Il ne s’agit ce faisant pas directement – ou du moins pas exclusivement – de l’électricité consommée par ces appareils, mais plutôt de l’énergie grise colossale nécessitée par tous les gadgets techniques. Du fait de leur courte durée de vie liée aux effets de mode, leur conception, leur production, leur transport et leur élimination se soldent par un bilan énergétique désastreux.
Les développements technologiques en matière de divertissement et de communication induisent une multiplication des téléchargements de films, de jeux, de musiques ou d’informations. Ce qui requiert à son tour des serveurs plus nombreux et plus performants qui consomment de l’électricité et qui sont installés dans des salles qui doivent être climatisées. Ce qui exige que le WiFi soit disponible tout le temps et partout et que des antennes et amplificateurs soient installés pour diffuser ces signaux. Interdire ou limiter l’utilisation des tablettes ou smartphones ne participe pas de ce projet de recherche qui vise plutôt à démontrer que leur utilisation inconséquente entraîne dans son sillage une pléthore d’installations et de prestations gourmandes en énergie. La pression sociale qui pousse la population à acquérir de plus en plus d’appareils devant constamment être renouvelés pour écouter de la musique, communiquer ou se distraire, et qui incite les enfants et les jeunes adultes à les utiliser sans interruption, constitue plutôt un phénomène d’ordre socioculturel. Mais ce phénomène n’est pas sans conséquences sur le bilan énergétique d’une famille.
En étudiant le comportement intime des ménages, ce projet de recherche réalise un travail pionnier. Les scientifiques s’intéressent néanmoins aussi à la conscience énergétique au sein de l’espace public. Les individus devraient aussi améliorer leur conscience énergétique dans le domaine «interindividuel», notamment en remettant en cause leurs exigences vis-à-vis de l’environnement. Si les pistes de ski n’avaient pas besoin d’être en permanence recouvertes de neige, les canons à neige deviendraient superflus. Les rues n’ont pas besoin d’être éclairées vingt-quatre heures sur vingtquatre. Les églises resplendissantes sont naturellement romantiques, mais peutêtre que limiter ces illuminations à trois ou quatre heures le soir serait amplement suffisant. Les gens devraient globalement réaliser que la question n’est pas tant la faisabilité, mais davantage le sens et la nécessité d’un luxe énergivore.

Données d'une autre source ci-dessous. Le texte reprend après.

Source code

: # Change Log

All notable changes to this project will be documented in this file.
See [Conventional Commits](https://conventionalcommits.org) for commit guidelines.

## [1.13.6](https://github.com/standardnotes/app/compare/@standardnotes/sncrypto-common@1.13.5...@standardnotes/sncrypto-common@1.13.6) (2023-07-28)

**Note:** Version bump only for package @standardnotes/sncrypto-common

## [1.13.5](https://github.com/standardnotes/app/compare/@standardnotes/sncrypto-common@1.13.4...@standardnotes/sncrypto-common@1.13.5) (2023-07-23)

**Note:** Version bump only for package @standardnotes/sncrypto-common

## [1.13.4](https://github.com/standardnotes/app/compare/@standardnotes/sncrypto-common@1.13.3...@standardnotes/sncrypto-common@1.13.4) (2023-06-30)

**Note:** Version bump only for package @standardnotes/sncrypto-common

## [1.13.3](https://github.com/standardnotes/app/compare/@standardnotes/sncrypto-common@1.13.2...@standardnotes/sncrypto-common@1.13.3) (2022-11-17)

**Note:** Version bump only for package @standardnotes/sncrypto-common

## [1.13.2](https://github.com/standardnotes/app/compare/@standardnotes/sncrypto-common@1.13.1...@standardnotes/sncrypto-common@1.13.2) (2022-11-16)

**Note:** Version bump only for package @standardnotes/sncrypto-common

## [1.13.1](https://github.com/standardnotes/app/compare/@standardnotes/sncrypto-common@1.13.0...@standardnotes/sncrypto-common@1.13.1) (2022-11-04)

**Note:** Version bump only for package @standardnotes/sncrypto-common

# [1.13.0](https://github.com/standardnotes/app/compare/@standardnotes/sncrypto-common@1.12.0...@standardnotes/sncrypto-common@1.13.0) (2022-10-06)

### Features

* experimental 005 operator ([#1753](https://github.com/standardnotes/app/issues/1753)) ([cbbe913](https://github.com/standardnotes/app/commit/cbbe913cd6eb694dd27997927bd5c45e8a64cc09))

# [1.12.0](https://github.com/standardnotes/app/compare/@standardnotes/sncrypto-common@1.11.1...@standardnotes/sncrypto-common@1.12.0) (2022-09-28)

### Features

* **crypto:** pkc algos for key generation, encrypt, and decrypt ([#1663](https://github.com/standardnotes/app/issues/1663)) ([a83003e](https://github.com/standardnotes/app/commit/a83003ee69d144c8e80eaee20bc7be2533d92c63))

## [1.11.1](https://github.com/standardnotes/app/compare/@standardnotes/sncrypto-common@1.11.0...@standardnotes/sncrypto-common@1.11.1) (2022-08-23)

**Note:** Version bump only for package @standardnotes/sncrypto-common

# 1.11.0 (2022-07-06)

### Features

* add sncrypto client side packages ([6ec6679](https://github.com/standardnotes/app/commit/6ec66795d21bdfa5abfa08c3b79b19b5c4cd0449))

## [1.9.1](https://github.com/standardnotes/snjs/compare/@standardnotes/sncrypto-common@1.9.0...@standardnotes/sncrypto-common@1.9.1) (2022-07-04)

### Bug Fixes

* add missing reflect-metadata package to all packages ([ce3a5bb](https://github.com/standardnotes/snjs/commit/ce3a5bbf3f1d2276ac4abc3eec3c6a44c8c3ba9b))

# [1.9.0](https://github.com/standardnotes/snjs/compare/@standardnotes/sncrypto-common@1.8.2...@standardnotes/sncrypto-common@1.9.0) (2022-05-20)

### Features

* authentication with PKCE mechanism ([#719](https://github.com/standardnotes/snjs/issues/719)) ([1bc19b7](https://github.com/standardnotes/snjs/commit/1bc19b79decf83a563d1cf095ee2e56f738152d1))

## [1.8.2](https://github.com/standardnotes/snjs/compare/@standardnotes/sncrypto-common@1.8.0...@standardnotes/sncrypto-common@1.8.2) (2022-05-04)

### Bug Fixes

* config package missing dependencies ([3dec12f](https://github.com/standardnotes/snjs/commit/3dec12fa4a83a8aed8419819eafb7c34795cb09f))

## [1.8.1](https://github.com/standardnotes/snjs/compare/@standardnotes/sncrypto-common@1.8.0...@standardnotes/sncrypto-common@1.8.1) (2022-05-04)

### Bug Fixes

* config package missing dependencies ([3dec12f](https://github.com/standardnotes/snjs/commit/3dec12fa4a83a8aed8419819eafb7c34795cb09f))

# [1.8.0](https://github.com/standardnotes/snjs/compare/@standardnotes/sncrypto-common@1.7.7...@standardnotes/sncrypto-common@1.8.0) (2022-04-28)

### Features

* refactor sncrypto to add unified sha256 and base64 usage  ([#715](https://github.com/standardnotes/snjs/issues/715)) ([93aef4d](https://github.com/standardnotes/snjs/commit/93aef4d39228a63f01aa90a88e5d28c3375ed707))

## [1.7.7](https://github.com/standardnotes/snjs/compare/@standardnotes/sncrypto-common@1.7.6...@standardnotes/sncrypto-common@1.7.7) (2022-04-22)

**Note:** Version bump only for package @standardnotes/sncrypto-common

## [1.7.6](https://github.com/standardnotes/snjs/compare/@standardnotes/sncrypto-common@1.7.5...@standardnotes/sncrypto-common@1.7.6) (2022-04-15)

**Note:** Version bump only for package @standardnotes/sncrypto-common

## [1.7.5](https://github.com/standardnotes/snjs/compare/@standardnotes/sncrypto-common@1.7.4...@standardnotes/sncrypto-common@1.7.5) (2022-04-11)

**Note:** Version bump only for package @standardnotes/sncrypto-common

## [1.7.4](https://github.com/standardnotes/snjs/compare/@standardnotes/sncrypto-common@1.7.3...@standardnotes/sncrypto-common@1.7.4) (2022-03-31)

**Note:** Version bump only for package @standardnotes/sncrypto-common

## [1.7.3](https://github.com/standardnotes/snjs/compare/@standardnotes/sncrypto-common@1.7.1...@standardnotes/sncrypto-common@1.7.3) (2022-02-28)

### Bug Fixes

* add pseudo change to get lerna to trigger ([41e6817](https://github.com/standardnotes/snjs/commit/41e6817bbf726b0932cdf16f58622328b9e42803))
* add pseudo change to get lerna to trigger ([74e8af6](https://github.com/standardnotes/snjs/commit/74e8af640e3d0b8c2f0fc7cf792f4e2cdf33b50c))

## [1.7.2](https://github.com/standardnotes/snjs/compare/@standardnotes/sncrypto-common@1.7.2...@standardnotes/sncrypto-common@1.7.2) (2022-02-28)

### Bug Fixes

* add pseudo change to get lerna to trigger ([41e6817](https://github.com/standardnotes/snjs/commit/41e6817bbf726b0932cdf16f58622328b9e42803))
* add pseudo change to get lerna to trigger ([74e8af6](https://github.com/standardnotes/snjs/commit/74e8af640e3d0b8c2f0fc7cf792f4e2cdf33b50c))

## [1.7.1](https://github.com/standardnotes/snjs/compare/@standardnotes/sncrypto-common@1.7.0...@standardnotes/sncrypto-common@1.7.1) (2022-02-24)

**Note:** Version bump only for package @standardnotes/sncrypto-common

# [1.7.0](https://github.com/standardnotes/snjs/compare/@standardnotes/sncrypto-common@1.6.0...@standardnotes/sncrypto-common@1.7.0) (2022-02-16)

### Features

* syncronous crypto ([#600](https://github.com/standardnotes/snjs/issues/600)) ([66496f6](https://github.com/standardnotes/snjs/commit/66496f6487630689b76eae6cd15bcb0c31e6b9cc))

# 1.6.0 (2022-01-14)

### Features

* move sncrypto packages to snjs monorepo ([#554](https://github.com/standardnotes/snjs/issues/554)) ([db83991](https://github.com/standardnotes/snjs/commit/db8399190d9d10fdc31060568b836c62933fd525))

De manière générale, les modifications comportementales interviennent extrêmement lentement et sont difficilement quantifiables. Elles tendent surtout à se manifester dans des situations «disruptives» où l’ordre établi est bousculé. Lorsqu’un enfant vient au monde, qu’il a besoin de calme, qu’il bouleverse l’emploi du temps de ses parents ou que les gens déménagent, on observe alors une transformation radicale des comportements habituels.